● PROBLEM DETAILS: The records below must be output exactly, with no images carried over.

● PROVIDED RECORDS:
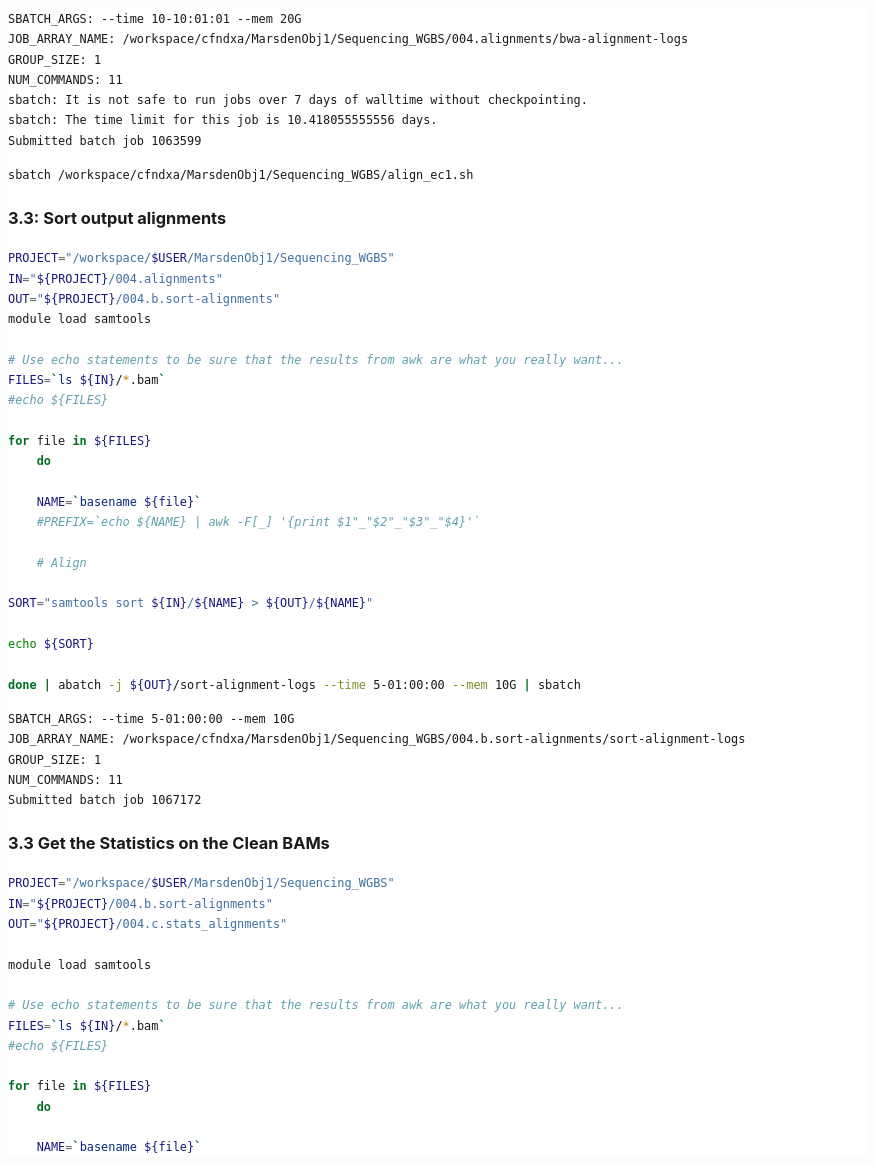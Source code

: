     SBATCH_ARGS: --time 10-10:01:01 --mem 20G
    JOB_ARRAY_NAME: /workspace/cfndxa/MarsdenObj1/Sequencing_WGBS/004.alignments/bwa-alignment-logs
    GROUP_SIZE: 1
    NUM_COMMANDS: 11
    sbatch: It is not safe to run jobs over 7 days of walltime without checkpointing.
    sbatch: The time limit for this job is 10.418055555556 days.
    Submitted batch job 1063599



```bash
sbatch /workspace/cfndxa/MarsdenObj1/Sequencing_WGBS/align_ec1.sh
```

### 3.3: Sort output alignments


```bash
PROJECT="/workspace/$USER/MarsdenObj1/Sequencing_WGBS"
IN="${PROJECT}/004.alignments"
OUT="${PROJECT}/004.b.sort-alignments"
module load samtools

# Use echo statements to be sure that the results from awk are what you really want...
FILES=`ls ${IN}/*.bam`
#echo ${FILES}

for file in ${FILES}
    do
        
    NAME=`basename ${file}`
    #PREFIX=`echo ${NAME} | awk -F[_] '{print $1"_"$2"_"$3"_"$4}'`

    # Align

SORT="samtools sort ${IN}/${NAME} > ${OUT}/${NAME}"

echo ${SORT}

done | abatch -j ${OUT}/sort-alignment-logs --time 5-01:00:00 --mem 10G | sbatch
```

    SBATCH_ARGS: --time 5-01:00:00 --mem 10G
    JOB_ARRAY_NAME: /workspace/cfndxa/MarsdenObj1/Sequencing_WGBS/004.b.sort-alignments/sort-alignment-logs
    GROUP_SIZE: 1
    NUM_COMMANDS: 11
    Submitted batch job 1067172


### 3.3 Get the Statistics on the Clean BAMs


```bash
PROJECT="/workspace/$USER/MarsdenObj1/Sequencing_WGBS"
IN="${PROJECT}/004.b.sort-alignments"
OUT="${PROJECT}/004.c.stats_alignments"

module load samtools

# Use echo statements to be sure that the results from awk are what you really want...
FILES=`ls ${IN}/*.bam`
#echo ${FILES}

for file in ${FILES}
    do
        
    NAME=`basename ${file}`
```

● RESPONSE AREA:
Source code

:     SBATCH_ARGS: --time 10-10:01:01 --mem 20G
    JOB_ARRAY_NAME: /workspace/cfndxa/MarsdenObj1/Sequencing_WGBS/004.alignments/bwa-alignment-logs
    GROUP_SIZE: 1
    NUM_COMMANDS: 11
    sbatch: It is not safe to run jobs over 7 days of walltime without checkpointing.
    sbatch: The time limit for this job is 10.418055555556 days.
    Submitted batch job 1063599



```bash
sbatch /workspace/cfndxa/MarsdenObj1/Sequencing_WGBS/align_ec1.sh
```

### 3.3: Sort output alignments


```bash
PROJECT="/workspace/$USER/MarsdenObj1/Sequencing_WGBS"
IN="${PROJECT}/004.alignments"
OUT="${PROJECT}/004.b.sort-alignments"
module load samtools

# Use echo statements to be sure that the results from awk are what you really want...
FILES=`ls ${IN}/*.bam`
#echo ${FILES}

for file in ${FILES}
    do
        
    NAME=`basename ${file}`
    #PREFIX=`echo ${NAME} | awk -F[_] '{print $1"_"$2"_"$3"_"$4}'`

    # Align

SORT="samtools sort ${IN}/${NAME} > ${OUT}/${NAME}"

echo ${SORT}

done | abatch -j ${OUT}/sort-alignment-logs --time 5-01:00:00 --mem 10G | sbatch
```

    SBATCH_ARGS: --time 5-01:00:00 --mem 10G
    JOB_ARRAY_NAME: /workspace/cfndxa/MarsdenObj1/Sequencing_WGBS/004.b.sort-alignments/sort-alignment-logs
    GROUP_SIZE: 1
    NUM_COMMANDS: 11
    Submitted batch job 1067172


### 3.3 Get the Statistics on the Clean BAMs


```bash
PROJECT="/workspace/$USER/MarsdenObj1/Sequencing_WGBS"
IN="${PROJECT}/004.b.sort-alignments"
OUT="${PROJECT}/004.c.stats_alignments"

module load samtools

# Use echo statements to be sure that the results from awk are what you really want...
FILES=`ls ${IN}/*.bam`
#echo ${FILES}

for file in ${FILES}
    do
        
    NAME=`basename ${file}`
```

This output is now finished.